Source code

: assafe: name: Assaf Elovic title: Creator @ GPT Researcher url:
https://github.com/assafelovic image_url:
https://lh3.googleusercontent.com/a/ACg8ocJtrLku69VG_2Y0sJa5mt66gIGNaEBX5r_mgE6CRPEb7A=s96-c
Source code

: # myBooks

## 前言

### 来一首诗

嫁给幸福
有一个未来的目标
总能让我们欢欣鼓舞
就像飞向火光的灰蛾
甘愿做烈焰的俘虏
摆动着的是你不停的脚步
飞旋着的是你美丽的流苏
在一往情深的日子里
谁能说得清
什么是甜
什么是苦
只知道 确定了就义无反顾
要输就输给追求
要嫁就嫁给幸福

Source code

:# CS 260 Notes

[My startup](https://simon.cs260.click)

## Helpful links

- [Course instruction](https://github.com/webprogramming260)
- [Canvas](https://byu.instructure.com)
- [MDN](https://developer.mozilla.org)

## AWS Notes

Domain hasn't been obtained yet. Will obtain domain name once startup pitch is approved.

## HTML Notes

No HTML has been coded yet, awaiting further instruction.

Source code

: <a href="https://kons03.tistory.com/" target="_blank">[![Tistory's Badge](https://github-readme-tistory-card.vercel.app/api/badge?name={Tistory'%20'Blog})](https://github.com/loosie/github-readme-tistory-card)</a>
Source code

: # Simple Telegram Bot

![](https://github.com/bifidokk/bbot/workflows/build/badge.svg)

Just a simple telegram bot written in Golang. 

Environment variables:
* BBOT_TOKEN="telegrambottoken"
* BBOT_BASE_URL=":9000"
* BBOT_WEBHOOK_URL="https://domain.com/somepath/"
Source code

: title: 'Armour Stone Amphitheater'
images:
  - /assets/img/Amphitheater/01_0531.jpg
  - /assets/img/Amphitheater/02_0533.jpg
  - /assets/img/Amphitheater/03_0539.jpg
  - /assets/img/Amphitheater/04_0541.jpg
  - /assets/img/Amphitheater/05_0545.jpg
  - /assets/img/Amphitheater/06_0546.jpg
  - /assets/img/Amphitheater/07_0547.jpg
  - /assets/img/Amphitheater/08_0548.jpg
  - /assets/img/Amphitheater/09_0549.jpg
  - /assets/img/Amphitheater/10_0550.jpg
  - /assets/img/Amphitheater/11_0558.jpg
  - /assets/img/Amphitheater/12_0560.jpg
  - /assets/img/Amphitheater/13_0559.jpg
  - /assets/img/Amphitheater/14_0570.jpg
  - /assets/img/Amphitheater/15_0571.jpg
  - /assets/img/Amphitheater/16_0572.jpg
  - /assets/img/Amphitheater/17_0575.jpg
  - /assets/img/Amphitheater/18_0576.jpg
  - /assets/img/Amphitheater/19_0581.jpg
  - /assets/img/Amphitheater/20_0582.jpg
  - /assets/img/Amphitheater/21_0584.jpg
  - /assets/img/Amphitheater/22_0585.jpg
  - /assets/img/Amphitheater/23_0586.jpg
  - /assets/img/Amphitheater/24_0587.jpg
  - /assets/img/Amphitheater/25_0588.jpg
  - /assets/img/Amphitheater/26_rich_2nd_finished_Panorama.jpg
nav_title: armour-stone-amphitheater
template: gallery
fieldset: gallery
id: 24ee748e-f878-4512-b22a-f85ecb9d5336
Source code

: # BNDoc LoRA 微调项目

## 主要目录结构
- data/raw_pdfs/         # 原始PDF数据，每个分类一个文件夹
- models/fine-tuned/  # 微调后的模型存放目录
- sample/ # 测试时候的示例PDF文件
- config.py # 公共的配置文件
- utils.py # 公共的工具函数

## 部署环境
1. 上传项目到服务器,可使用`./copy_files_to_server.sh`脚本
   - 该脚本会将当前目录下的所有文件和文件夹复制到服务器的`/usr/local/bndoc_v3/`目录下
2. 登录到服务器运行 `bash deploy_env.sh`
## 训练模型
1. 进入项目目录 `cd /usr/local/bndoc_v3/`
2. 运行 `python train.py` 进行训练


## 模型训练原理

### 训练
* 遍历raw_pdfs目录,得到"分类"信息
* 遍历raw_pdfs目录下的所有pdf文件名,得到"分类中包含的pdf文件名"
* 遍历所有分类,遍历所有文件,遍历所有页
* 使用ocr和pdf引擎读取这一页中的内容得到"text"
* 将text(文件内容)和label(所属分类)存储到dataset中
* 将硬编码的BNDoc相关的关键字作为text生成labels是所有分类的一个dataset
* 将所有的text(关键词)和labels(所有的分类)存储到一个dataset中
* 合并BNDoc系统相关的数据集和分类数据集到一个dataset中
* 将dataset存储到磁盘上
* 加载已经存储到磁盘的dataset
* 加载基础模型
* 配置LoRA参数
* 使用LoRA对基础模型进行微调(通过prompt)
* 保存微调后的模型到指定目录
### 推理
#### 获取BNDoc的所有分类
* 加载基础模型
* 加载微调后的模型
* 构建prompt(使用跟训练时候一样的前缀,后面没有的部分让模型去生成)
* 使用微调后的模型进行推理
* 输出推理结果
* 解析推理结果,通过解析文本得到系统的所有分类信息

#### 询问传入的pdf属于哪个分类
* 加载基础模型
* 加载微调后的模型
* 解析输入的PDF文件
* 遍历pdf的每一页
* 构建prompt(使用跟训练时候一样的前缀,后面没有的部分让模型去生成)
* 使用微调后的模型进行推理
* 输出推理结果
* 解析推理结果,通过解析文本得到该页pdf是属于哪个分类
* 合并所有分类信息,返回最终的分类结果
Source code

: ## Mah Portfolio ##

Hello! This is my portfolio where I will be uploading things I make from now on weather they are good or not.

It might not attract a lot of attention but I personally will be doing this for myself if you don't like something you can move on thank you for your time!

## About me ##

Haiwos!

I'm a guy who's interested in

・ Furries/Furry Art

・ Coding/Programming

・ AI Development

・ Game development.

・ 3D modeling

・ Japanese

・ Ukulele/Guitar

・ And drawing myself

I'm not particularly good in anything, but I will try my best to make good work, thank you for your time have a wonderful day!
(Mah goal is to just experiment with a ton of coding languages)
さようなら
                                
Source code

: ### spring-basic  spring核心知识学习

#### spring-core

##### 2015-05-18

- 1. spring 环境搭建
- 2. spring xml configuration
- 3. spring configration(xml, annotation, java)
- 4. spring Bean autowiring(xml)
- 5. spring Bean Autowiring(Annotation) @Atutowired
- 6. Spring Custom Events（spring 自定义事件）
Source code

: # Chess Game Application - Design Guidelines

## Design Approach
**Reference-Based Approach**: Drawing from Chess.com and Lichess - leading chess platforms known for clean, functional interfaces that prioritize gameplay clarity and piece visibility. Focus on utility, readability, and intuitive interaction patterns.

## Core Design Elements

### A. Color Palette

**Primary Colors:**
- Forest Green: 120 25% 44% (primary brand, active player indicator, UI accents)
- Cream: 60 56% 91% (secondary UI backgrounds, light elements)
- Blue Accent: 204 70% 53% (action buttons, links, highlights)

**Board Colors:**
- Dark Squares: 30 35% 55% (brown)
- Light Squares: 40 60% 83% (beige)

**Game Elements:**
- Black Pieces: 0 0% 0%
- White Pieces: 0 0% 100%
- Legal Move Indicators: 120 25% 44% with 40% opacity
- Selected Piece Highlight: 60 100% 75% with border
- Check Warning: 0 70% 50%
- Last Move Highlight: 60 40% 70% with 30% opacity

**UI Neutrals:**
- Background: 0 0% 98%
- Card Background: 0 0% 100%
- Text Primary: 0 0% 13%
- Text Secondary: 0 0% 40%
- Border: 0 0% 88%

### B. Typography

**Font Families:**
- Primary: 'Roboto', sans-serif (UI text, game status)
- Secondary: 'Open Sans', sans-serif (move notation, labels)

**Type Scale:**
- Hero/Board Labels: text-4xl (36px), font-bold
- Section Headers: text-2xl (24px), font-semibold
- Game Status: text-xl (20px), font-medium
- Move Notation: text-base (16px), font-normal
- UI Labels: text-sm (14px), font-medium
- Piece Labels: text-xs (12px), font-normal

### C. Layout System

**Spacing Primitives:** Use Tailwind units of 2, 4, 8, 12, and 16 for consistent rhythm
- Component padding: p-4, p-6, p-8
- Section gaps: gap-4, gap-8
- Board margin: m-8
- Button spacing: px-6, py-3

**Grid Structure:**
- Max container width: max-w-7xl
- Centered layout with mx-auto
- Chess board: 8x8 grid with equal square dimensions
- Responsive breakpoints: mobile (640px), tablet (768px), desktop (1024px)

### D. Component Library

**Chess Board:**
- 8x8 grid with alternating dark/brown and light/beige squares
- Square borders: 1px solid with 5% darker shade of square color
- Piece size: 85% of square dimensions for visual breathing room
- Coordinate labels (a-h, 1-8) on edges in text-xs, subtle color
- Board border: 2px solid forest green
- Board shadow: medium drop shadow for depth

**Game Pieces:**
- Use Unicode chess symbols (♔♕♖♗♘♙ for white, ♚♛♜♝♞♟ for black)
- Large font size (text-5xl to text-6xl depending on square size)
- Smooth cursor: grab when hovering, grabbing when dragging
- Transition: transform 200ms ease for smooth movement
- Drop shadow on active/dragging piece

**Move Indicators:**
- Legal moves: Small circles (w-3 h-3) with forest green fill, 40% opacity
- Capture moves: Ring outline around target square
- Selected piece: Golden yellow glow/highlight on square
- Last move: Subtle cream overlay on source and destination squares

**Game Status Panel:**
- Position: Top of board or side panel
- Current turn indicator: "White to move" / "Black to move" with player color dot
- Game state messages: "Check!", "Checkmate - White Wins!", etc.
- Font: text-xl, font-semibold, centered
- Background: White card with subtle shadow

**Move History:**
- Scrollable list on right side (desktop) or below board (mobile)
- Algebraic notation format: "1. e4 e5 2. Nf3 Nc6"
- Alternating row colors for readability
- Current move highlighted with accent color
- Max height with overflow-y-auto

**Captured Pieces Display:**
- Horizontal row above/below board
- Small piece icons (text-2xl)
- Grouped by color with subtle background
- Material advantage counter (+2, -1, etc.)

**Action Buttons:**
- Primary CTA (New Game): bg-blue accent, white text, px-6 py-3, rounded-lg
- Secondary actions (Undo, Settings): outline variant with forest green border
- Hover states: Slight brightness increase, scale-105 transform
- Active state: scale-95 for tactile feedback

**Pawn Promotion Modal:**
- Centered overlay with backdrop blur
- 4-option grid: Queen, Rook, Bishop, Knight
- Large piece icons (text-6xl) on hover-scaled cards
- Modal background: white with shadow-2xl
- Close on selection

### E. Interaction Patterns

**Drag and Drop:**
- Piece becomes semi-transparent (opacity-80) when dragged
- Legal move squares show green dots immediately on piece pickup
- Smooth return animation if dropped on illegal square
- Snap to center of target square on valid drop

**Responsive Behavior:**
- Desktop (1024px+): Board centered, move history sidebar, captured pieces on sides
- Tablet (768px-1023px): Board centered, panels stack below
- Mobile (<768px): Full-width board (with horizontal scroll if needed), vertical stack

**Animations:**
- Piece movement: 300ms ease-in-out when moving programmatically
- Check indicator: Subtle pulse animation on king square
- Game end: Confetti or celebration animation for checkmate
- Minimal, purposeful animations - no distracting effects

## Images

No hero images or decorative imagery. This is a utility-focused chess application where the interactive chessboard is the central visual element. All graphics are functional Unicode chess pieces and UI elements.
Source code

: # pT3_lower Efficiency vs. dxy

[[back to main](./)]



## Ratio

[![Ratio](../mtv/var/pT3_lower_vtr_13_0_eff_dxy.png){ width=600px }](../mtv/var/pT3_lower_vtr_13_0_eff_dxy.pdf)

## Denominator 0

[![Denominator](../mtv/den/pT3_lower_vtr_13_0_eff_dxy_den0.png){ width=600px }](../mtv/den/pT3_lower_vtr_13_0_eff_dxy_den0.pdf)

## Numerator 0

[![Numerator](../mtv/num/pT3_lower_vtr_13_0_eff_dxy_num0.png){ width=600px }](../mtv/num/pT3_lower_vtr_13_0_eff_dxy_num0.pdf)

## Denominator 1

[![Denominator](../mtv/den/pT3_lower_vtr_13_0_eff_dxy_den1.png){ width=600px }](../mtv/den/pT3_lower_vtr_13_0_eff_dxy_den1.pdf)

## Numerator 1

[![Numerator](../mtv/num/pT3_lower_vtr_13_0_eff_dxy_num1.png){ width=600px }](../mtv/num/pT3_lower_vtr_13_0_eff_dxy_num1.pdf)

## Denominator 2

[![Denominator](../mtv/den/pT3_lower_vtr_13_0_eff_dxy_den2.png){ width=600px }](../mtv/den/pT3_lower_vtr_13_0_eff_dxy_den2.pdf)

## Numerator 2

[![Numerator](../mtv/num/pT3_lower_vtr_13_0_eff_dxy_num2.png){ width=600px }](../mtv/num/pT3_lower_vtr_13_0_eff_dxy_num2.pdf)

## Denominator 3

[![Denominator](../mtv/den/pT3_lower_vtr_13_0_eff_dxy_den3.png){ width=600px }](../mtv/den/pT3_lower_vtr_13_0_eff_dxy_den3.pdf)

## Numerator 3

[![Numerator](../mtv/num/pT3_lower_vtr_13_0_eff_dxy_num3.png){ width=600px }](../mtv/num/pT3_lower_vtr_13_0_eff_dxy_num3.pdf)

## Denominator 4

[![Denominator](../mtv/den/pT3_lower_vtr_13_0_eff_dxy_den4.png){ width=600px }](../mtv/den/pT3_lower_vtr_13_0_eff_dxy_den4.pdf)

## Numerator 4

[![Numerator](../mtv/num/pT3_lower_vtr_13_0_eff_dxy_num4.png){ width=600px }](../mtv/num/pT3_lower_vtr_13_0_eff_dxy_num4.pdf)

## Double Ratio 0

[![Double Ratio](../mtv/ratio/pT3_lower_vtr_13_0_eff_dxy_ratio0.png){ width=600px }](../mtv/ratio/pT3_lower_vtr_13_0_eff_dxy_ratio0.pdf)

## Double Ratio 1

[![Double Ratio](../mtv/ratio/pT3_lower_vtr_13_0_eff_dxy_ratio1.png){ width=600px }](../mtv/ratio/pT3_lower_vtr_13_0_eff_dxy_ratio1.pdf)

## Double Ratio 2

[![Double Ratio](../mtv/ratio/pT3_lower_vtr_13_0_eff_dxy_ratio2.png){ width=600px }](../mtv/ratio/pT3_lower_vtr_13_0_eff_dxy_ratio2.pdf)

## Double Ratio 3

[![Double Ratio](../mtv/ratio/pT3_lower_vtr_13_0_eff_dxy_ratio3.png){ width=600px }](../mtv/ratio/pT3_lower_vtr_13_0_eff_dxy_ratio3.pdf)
——
* [About this task]: Only the lines from the start of the material through the line containing "- [Course instruction](https://github.com/webprogramming260)" should be repeated, and they should be repeated exactly.

* [Exercise result]:
Source code

: assafe: name: Assaf Elovic title: Creator @ GPT Researcher url:
https://github.com/assafelovic image_url:
https://lh3.googleusercontent.com/a/ACg8ocJtrLku69VG_2Y0sJa5mt66gIGNaEBX5r_mgE6CRPEb7A=s96-c
Source code

: # myBooks

## 前言

### 来一首诗

嫁给幸福
有一个未来的目标
总能让我们欢欣鼓舞
就像飞向火光的灰蛾
甘愿做烈焰的俘虏
摆动着的是你不停的脚步
飞旋着的是你美丽的流苏
在一往情深的日子里
谁能说得清
什么是甜
什么是苦
只知道 确定了就义无反顾
要输就输给追求
要嫁就嫁给幸福

Source code

:# CS 260 Notes

[My startup](https://simon.cs260.click)

## Helpful links

- [Course instruction](https://github.com/webprogramming260)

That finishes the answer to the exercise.